**Records shown**
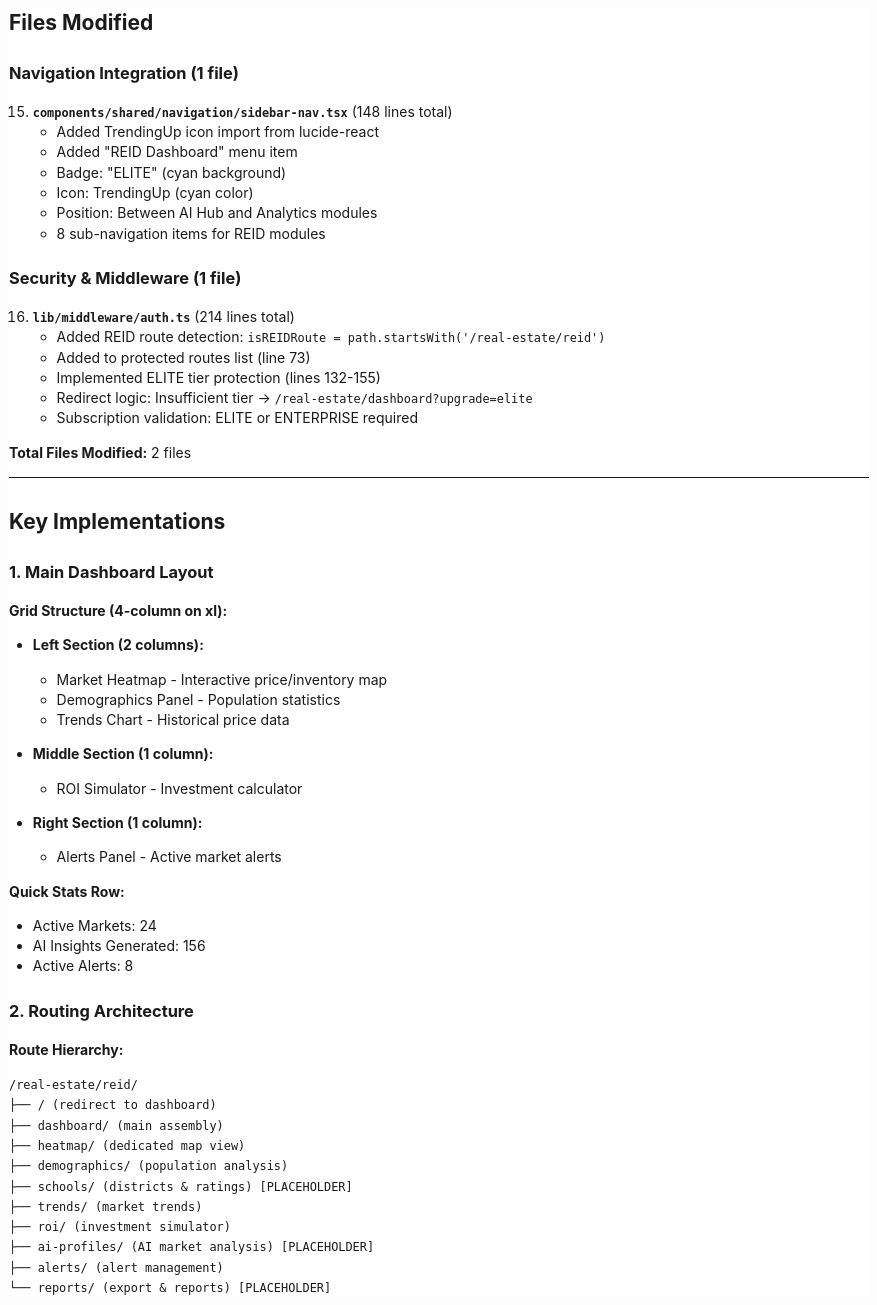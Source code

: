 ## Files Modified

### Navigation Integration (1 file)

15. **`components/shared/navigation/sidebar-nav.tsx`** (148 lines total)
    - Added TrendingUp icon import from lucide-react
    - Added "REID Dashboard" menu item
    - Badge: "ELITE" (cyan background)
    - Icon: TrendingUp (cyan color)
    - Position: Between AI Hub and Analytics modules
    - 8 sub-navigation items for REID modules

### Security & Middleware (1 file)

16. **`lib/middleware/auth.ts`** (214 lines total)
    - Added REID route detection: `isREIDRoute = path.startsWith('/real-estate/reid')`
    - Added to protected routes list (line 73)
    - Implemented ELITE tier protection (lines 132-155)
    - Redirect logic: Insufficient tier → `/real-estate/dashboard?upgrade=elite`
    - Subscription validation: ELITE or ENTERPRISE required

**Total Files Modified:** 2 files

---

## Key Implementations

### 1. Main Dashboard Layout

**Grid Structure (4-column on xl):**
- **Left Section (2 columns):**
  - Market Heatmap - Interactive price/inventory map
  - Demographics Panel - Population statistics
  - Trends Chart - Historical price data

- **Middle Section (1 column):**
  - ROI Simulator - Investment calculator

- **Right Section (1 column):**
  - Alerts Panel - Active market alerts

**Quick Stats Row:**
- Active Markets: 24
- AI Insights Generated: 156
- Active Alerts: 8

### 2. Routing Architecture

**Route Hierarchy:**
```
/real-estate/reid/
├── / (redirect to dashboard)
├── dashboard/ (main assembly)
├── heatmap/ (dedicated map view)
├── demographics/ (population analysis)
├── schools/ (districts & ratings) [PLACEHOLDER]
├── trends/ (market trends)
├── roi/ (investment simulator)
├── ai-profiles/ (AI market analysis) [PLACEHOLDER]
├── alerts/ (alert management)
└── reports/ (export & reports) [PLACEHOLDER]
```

---

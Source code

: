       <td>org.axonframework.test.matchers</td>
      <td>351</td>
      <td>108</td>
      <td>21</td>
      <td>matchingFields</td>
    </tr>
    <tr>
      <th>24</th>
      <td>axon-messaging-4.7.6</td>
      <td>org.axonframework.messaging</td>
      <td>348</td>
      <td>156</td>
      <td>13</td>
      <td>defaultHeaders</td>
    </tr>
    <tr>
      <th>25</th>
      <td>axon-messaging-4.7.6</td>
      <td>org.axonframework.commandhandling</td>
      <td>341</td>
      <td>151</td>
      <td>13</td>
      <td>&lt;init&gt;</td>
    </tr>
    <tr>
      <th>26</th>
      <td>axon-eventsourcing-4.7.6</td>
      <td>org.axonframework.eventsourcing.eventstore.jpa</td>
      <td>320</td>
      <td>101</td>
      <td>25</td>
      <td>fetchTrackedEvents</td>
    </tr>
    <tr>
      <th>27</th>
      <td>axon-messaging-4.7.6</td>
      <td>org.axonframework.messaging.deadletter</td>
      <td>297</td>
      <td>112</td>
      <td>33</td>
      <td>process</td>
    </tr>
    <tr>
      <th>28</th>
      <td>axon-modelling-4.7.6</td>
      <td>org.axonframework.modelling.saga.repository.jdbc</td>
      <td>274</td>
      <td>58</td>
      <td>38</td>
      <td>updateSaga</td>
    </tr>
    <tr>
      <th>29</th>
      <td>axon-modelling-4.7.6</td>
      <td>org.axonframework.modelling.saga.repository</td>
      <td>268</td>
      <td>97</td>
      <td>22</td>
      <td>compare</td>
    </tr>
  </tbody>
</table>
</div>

**Exercise description**
Everything in the material above from the line that has "<td>297</td>" through the line that has "<td>org.axonframework.modelling.saga.repository</td>" must be duplicated exactly, with no other lines given.

**Result below**
      <td>297</td>
      <td>112</td>
      <td>33</td>
      <td>process</td>
    </tr>
    <tr>
      <th>28</th>
      <td>axon-modelling-4.7.6</td>
      <td>org.axonframework.modelling.saga.repository.jdbc</td>
      <td>274</td>
      <td>58</td>
      <td>38</td>
      <td>updateSaga</td>
    </tr>
    <tr>
      <th>29</th>
      <td>axon-modelling-4.7.6</td>
      <td>org.axonframework.modelling.saga.repository</td>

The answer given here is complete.